Work order
Only the text belongs in the copy. Transcribe the data exactly and drop any pictures.

Material provided

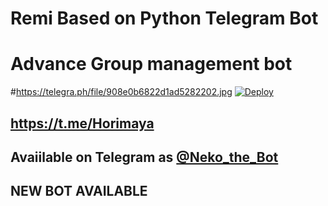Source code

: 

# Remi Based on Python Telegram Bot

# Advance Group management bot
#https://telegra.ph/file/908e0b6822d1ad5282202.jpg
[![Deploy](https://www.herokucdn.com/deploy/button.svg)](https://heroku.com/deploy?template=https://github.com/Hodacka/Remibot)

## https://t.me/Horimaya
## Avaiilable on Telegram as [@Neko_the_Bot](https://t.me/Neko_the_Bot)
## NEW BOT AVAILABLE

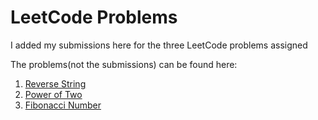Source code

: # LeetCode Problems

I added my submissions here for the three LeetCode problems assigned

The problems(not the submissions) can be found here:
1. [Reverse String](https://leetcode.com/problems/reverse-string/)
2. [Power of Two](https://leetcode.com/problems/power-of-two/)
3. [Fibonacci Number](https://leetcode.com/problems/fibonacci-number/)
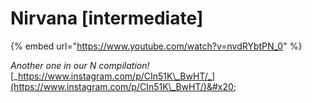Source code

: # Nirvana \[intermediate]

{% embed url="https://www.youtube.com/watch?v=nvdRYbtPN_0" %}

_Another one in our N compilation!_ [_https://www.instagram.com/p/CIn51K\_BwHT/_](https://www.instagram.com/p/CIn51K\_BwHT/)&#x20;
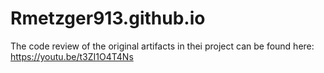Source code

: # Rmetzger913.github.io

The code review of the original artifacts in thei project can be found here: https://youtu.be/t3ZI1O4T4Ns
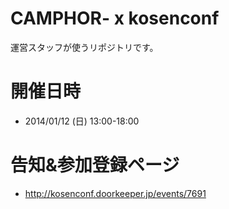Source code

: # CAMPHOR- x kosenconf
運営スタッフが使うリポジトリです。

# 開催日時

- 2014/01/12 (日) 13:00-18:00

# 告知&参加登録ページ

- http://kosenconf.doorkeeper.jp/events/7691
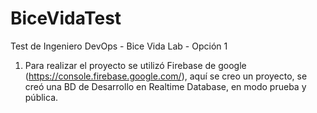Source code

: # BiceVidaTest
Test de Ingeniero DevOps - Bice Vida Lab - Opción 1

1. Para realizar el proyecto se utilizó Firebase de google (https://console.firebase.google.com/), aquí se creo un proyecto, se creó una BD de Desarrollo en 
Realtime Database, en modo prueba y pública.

Expected answer
Source code

: 

# Remi Based on Python Telegram Bot

# Advance Group management bot
#https://telegra.ph/file/908e0b6822d1ad5282202.jpg
[![Deploy](https://www.herokucdn.com/deploy/button.svg)](https://heroku.com/deploy?template=https://github.com/Hodacka/Remibot)

## https://t.me/Horimaya
## Avaiilable on Telegram as [@Neko_the_Bot](https://t.me/Neko_the_Bot)
## NEW BOT AVAILABLE

Source code

: # LeetCode Problems

I added my submissions here for the three LeetCode problems assigned

The problems(not the submissions) can be found here:
1. [Reverse String](https://leetcode.com/problems/reverse-string/)
2. [Power of Two](https://leetcode.com/problems/power-of-two/)
3. [Fibonacci Number](https://leetcode.com/problems/fibonacci-number/)
Source code

: # Nirvana \[intermediate]

{% embed url="https://www.youtube.com/watch?v=nvdRYbtPN_0" %}

_Another one in our N compilation!_ [_https://www.instagram.com/p/CIn51K\_BwHT/_](https://www.instagram.com/p/CIn51K\_BwHT/)&#x20;
Source code

: # Rmetzger913.github.io

The code review of the original artifacts in thei project can be found here: https://youtu.be/t3ZI1O4T4Ns
Source code

: # CAMPHOR- x kosenconf
運営スタッフが使うリポジトリです。

# 開催日時

- 2014/01/12 (日) 13:00-18:00

# 告知&参加登録ページ

- http://kosenconf.doorkeeper.jp/events/7691
Source code

: # BiceVidaTest
Test de Ingeniero DevOps - Bice Vida Lab - Opción 1

1. Para realizar el proyecto se utilizó Firebase de google (https://console.firebase.google.com/), aquí se creo un proyecto, se creó una BD de Desarrollo en 
Realtime Database, en modo prueba y pública.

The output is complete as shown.